As I went this morning from the place I love to the place finances demand that I be, my thoughts went down a well-worn road. Someone once said that we can infer much about a man by examining what he thinks about when he is free to think about anything at all. At certain predictable times — when I am driving, when I am mowing the lawn, when I am washing dishes — my mind so frequently drifts to thoughts of God, of the eternal, of the un-graspable metaphysics of this earthly life. At such times, I tend to think of my place in this world, the chances I’ve missed or ignored, the opportunities squandered. I think of the nature of suffering, wondering if I’m a fool for believing certain things I believe, wondering how it will all turn out in the end, on the other side, when this sojourn is over.

But as I drove, I found that my thoughts merely skimmed these weighty subjects and then became absorbed in watching the landscape as it passed. The hay fields, combed and neat, looking like Japanese rock gardens with their striped, curving patterns. The crow, winging his way across the eastern sky, being pursued by two mockingbirds, having no doubt come too close to one of the fierce little nests. The pocket of mist in a hollow, looking like someone had dropped a truckload of cotton balls down there. The stand of oaks shimmering in the morning breeze, hiding the waterfall from view until October’s chill thins the now-green leaves.

And then down off the mountain, into the little town at the bottom, with the gas stations and food joints, with elderly men walking their little dogs before the day’s bustle begins, the silent and dark library, the doctor’s offices, the high school in its fiery preparations for the end of the year and prom and graduation, the cirrus clouds in thin streaks across the sky above the Presbyterian church’s steeple, the grocery store and its already-packed parking lot, the young man who pilots his bicycle along the shoulder of the road on his way to work each day, the garbage trucks, roaring like dinosaurs as they move from business to business, lifting dumpsters into the air and emptying them across their backs and slamming the empty steel boxes back onto the asphalt, the people in line in their cars, getting their seven dollar coffees.

Then into the parking lot at work, parking under my shade tree and sprinkling crackers on the red mulch for the crows, my longtime friends, walking to the office building, feeling the familiar constriction of my chest as I near the door, near the time of shutting out the beauty of my home and the peace of my morning drive, near the time of noise and ugliness, of gossip and backbiting and pettiness of every flavor, of power struggles and internal politics and the thousand manipulative deceits that make up the average working day.

But throughout the day, when I get the chance, I will go to the windows and look out at my old vehicle waiting beneath the tree, waiting for my return, waiting for our drive back up into the mountains, back to the green, flowered refuge of home.

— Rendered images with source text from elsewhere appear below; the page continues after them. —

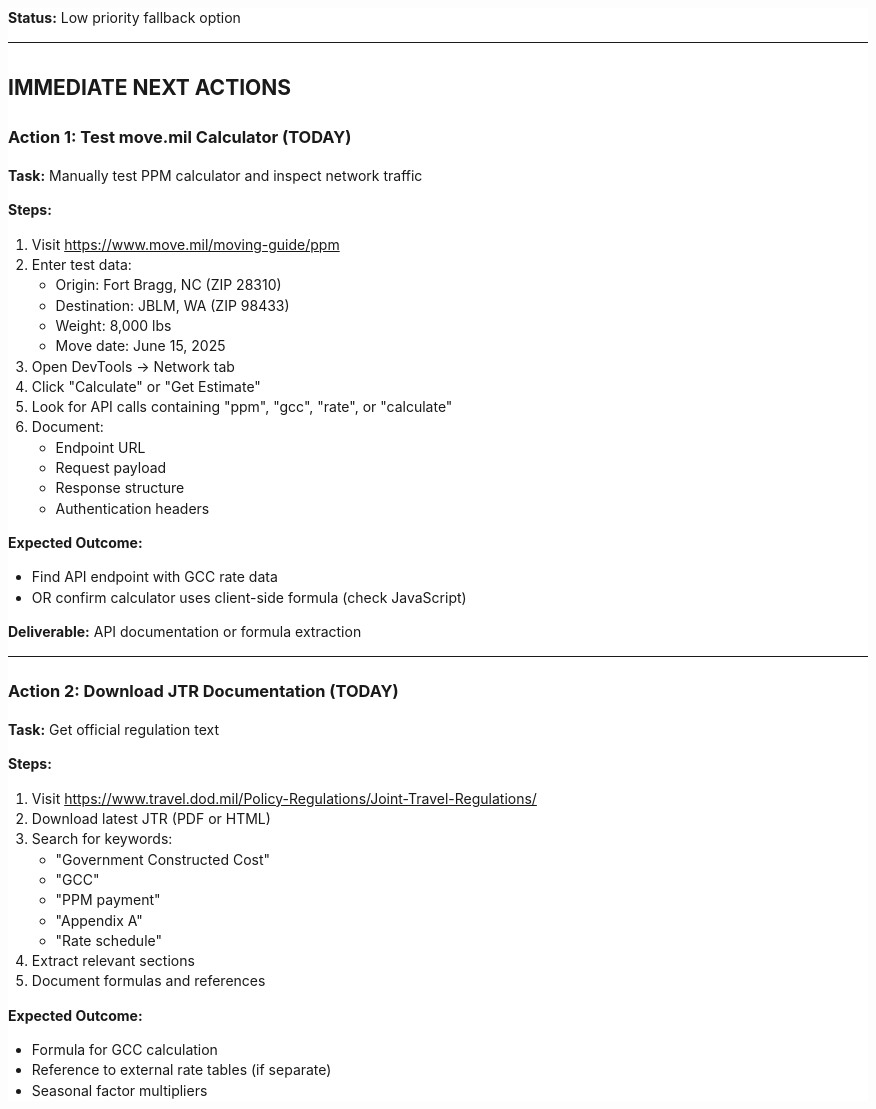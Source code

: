 **Status:** Low priority fallback option

---

## IMMEDIATE NEXT ACTIONS

### Action 1: Test move.mil Calculator (TODAY)

**Task:** Manually test PPM calculator and inspect network traffic

**Steps:**
1. Visit https://www.move.mil/moving-guide/ppm
2. Enter test data:
   - Origin: Fort Bragg, NC (ZIP 28310)
   - Destination: JBLM, WA (ZIP 98433)
   - Weight: 8,000 lbs
   - Move date: June 15, 2025
3. Open DevTools → Network tab
4. Click "Calculate" or "Get Estimate"
5. Look for API calls containing "ppm", "gcc", "rate", or "calculate"
6. Document:
   - Endpoint URL
   - Request payload
   - Response structure
   - Authentication headers

**Expected Outcome:**
- Find API endpoint with GCC rate data
- OR confirm calculator uses client-side formula (check JavaScript)

**Deliverable:** API documentation or formula extraction

---

### Action 2: Download JTR Documentation (TODAY)

**Task:** Get official regulation text

**Steps:**
1. Visit https://www.travel.dod.mil/Policy-Regulations/Joint-Travel-Regulations/
2. Download latest JTR (PDF or HTML)
3. Search for keywords:
   - "Government Constructed Cost"
   - "GCC"
   - "PPM payment"
   - "Appendix A"
   - "Rate schedule"
4. Extract relevant sections
5. Document formulas and references

**Expected Outcome:**
- Formula for GCC calculation
- Reference to external rate tables (if separate)
- Seasonal factor multipliers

When I see my car sitting out there among the other cars, I think of a scene in the movie “Master And Commander: The Far Side of the World,” a scene in which the captain of a British warship tells his men that their ship, even though they are on the far side of the world, is their home. “This ship,” he says, “is England.” And so that’s how I feel when I see my aged, unimpressive car, a car without a camera or GPS or fancy stereo or smart-parking technology. During the hours when I am forced to face my wage-slavery, my car is home.

What a remarkable and wildly unpredictable world I live in, and what a life I lead. A life where I am battered by the very presence of my coworkers and their voices, a life where my happiest times are when my wife is at home with me and my dog is watching me and I am digging in the dirt or reading a book or listening to a beloved piece of music. How fragile my happiness seems. And how profound.

How will it all turn out in the end, on the other side, when this sojourn is over?